The question that concerns individuals, companies, and on larger scales, countries, revolves around net worth. In any sound investment, we need to understand what net worth is and how to calculate it. As we see, the question is composed of two parts, and we will first address the initial part.
What is Net Worth?
In the simplest definition, net worth refers to the value of all the assets of an individual or a company, but with the important difference that we must subtract the liabilities of that individual or company from the total assets. By doing this, we arrive at the net worth of the assets. Net worth is not just a simple calculation method but a measure for assessing the financial health of a person or company. In fact, net worth provides a faithful picture of the financial status of the company at its current state.
Net Worth and the Risky World of Commerce
The answer we give to the question of what net worth is and how to calculate it shows us the value of a company or a business unit. Net worth is a quantitative concept with broad applications, covering a wide range of business practices. This range starts from an economic operator and extends to a country. In the world of commerce and financial sciences, net worth is seen as an honest and accurate value gauge. In the risky world of trade and economics, this concept holds vital importance.
Assets and the Question of What is Net Worth and How Do We Calculate It?

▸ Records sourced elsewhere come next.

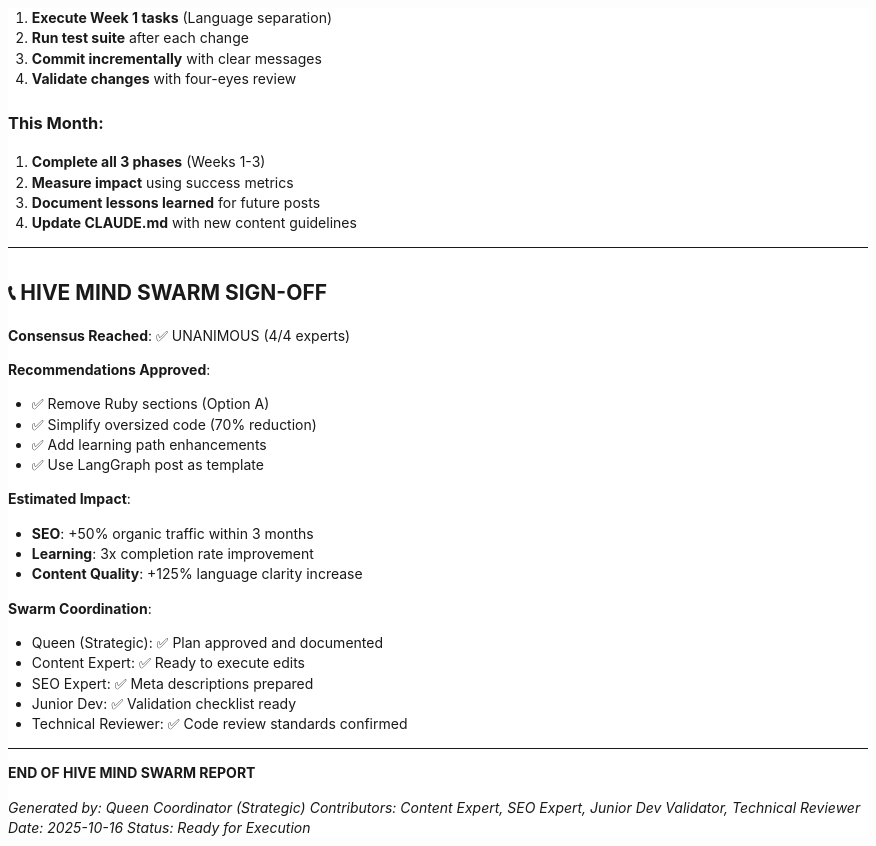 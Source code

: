 1. **Execute Week 1 tasks** (Language separation)
2. **Run test suite** after each change
3. **Commit incrementally** with clear messages
4. **Validate changes** with four-eyes review

### This Month:

1. **Complete all 3 phases** (Weeks 1-3)
2. **Measure impact** using success metrics
3. **Document lessons learned** for future posts
4. **Update CLAUDE.md** with new content guidelines

---

## 📞 HIVE MIND SWARM SIGN-OFF

**Consensus Reached**: ✅ UNANIMOUS (4/4 experts)

**Recommendations Approved**:
- ✅ Remove Ruby sections (Option A)
- ✅ Simplify oversized code (70% reduction)
- ✅ Add learning path enhancements
- ✅ Use LangGraph post as template

**Estimated Impact**:
- **SEO**: +50% organic traffic within 3 months
- **Learning**: 3x completion rate improvement
- **Content Quality**: +125% language clarity increase

**Swarm Coordination**:
- Queen (Strategic): ✅ Plan approved and documented
- Content Expert: ✅ Ready to execute edits
- SEO Expert: ✅ Meta descriptions prepared
- Junior Dev: ✅ Validation checklist ready
- Technical Reviewer: ✅ Code review standards confirmed

---

**END OF HIVE MIND SWARM REPORT**

*Generated by: Queen Coordinator (Strategic)*
*Contributors: Content Expert, SEO Expert, Junior Dev Validator, Technical Reviewer*
*Date: 2025-10-16*
*Status: Ready for Execution*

To get a more tangible understanding of the question of what net worth is and how to calculate it, it is better to define the fundamental concept of assets. In financial sciences, anything that has a monetary equivalent or monetary value is called an asset. Opposite to assets, there is another fundamental concept called liabilities. What are liabilities? Liabilities are any financial obligations that consume and decrease financial resources. If we want to point out examples of liabilities, we must mention loans, including mortgage loans and accounts payable (AP). When we subtract all liabilities from the total assets, we reach what is called net worth in financial sciences.
Positive Net Worth and Negative Net Worth
We are gradually getting a clearer understanding of the question of what net worth is and how to calculate it. The reality is that net worth can be either negative or positive. Net worth is positive if our assets exceed our total liabilities. Naturally, negative net worth should be the opposite of the previous definition. That is, when our liabilities exceed our total assets, net worth becomes negative. The positive and negative features of net worth act like a financial health monitor. When net worth is positive, it indicates a healthy and desirable financial situation, and when net worth is negative, it indicates a worrying crisis and an unhealthy financial situation.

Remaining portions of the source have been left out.